*** Opening Data shown ***

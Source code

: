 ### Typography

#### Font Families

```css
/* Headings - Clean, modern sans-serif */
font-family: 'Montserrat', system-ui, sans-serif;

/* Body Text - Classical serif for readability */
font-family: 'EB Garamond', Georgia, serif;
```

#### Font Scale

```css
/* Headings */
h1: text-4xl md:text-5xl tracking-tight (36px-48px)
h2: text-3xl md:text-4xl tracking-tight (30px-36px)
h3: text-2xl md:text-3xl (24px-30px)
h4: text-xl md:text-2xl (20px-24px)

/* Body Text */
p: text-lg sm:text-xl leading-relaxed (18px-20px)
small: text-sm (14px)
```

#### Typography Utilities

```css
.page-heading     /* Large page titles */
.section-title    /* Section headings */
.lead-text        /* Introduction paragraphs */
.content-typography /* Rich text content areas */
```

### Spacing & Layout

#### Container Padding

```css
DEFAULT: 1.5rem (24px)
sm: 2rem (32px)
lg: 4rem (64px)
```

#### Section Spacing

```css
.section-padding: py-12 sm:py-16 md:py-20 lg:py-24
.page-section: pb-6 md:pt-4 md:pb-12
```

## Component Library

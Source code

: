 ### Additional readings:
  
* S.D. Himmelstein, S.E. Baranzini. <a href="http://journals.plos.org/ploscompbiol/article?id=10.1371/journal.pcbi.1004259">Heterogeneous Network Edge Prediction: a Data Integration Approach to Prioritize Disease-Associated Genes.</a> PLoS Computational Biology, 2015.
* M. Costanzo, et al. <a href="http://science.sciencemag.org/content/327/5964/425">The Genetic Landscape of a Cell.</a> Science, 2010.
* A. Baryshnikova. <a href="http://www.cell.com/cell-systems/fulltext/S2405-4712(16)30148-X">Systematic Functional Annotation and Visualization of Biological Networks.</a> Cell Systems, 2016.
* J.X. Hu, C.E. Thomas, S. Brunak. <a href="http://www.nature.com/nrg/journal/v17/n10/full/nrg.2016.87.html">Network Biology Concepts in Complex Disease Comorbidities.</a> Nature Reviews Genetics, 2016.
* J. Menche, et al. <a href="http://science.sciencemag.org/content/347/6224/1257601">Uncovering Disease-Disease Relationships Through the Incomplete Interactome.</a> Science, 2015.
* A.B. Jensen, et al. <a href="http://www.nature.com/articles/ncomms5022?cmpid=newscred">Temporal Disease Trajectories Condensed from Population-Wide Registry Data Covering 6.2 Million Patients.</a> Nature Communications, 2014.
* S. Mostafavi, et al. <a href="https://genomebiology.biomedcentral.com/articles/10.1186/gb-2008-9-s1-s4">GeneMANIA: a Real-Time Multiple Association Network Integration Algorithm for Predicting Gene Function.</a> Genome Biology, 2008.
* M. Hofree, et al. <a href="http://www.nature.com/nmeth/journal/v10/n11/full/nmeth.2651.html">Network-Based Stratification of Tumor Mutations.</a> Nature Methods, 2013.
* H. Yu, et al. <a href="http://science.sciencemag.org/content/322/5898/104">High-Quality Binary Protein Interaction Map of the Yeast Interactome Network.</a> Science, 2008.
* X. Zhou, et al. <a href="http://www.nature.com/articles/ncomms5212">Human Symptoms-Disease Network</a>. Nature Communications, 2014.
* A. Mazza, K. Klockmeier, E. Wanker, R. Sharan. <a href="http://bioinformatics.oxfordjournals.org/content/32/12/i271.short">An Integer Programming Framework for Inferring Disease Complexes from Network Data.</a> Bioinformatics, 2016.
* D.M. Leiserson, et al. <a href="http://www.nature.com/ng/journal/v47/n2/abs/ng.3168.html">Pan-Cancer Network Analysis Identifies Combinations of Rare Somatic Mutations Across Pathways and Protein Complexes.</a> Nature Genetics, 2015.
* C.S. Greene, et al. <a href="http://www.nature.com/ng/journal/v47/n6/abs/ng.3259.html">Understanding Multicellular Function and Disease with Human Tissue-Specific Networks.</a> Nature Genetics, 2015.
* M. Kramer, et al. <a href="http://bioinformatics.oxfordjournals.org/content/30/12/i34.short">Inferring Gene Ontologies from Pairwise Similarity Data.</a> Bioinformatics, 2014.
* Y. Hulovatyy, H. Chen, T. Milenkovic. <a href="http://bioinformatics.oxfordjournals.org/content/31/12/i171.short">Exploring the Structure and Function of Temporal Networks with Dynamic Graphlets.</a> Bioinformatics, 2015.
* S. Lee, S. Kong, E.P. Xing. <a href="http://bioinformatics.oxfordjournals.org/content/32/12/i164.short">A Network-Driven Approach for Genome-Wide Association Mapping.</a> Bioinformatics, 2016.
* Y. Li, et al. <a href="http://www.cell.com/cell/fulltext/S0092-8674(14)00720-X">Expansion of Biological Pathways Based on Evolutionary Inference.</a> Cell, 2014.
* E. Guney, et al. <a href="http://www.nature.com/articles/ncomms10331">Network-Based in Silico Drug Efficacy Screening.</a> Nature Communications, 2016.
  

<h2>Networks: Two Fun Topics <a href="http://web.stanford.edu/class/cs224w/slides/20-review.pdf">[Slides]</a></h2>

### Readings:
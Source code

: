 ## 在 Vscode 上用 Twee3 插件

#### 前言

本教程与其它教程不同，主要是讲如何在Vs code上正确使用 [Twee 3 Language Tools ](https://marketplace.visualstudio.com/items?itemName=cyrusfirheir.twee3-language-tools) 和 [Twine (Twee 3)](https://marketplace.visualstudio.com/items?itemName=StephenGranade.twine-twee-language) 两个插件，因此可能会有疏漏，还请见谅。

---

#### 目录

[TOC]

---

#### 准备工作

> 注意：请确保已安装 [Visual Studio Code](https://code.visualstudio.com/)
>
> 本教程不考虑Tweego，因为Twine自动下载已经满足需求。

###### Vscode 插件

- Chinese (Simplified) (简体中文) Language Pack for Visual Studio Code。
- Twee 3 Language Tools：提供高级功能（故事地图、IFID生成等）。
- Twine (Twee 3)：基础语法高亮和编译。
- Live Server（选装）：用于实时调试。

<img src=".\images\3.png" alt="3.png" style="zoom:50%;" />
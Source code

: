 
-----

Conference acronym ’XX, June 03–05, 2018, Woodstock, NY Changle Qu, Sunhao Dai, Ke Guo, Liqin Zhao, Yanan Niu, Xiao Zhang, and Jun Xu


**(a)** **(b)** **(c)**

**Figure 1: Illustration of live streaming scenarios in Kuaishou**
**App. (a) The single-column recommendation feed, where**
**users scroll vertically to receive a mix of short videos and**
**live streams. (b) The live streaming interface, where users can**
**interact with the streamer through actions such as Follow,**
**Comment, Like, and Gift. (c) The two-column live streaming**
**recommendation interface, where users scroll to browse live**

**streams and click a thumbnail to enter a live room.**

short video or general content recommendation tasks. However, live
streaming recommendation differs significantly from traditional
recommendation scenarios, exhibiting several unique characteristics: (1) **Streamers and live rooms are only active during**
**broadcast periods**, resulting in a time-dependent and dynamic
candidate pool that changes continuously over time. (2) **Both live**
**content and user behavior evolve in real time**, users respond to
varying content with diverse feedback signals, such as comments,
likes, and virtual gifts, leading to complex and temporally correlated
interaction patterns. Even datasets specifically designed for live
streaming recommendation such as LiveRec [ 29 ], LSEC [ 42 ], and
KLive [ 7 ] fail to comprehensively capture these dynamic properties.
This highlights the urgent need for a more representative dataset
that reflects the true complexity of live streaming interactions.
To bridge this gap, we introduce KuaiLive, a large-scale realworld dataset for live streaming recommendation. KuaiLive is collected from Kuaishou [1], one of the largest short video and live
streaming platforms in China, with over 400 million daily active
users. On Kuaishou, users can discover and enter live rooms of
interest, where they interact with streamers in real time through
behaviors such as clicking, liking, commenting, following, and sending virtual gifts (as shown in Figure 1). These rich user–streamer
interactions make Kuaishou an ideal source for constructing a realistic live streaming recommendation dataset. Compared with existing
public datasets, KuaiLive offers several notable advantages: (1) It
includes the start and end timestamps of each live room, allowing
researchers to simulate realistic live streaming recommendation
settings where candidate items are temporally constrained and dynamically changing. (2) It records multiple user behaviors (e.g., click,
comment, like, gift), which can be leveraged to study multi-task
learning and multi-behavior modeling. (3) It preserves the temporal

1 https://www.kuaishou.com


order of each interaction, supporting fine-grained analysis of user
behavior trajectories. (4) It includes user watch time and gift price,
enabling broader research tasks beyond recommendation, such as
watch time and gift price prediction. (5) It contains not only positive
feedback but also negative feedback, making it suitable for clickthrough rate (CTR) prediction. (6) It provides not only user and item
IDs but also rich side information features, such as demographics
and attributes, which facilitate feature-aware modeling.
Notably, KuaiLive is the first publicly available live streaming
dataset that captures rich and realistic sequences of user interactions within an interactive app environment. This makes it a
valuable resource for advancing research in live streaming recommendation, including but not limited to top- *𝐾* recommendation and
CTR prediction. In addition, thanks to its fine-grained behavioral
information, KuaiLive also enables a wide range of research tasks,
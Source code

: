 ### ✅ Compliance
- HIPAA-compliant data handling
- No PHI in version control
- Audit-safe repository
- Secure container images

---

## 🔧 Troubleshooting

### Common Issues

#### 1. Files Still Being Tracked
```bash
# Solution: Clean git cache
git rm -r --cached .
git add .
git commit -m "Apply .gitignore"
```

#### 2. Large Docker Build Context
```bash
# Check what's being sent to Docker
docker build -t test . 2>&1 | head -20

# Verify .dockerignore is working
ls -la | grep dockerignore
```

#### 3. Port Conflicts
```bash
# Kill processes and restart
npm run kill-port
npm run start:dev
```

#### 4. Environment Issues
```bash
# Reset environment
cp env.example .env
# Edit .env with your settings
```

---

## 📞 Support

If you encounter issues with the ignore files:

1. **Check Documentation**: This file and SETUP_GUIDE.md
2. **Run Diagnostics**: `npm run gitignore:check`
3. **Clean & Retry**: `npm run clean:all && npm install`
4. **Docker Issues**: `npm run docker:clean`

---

*** Closing Data shown ***

(Task) When the word "Pathways" appears in a line of the data, that line is counted; report the number only.

(Solution for this problem) 2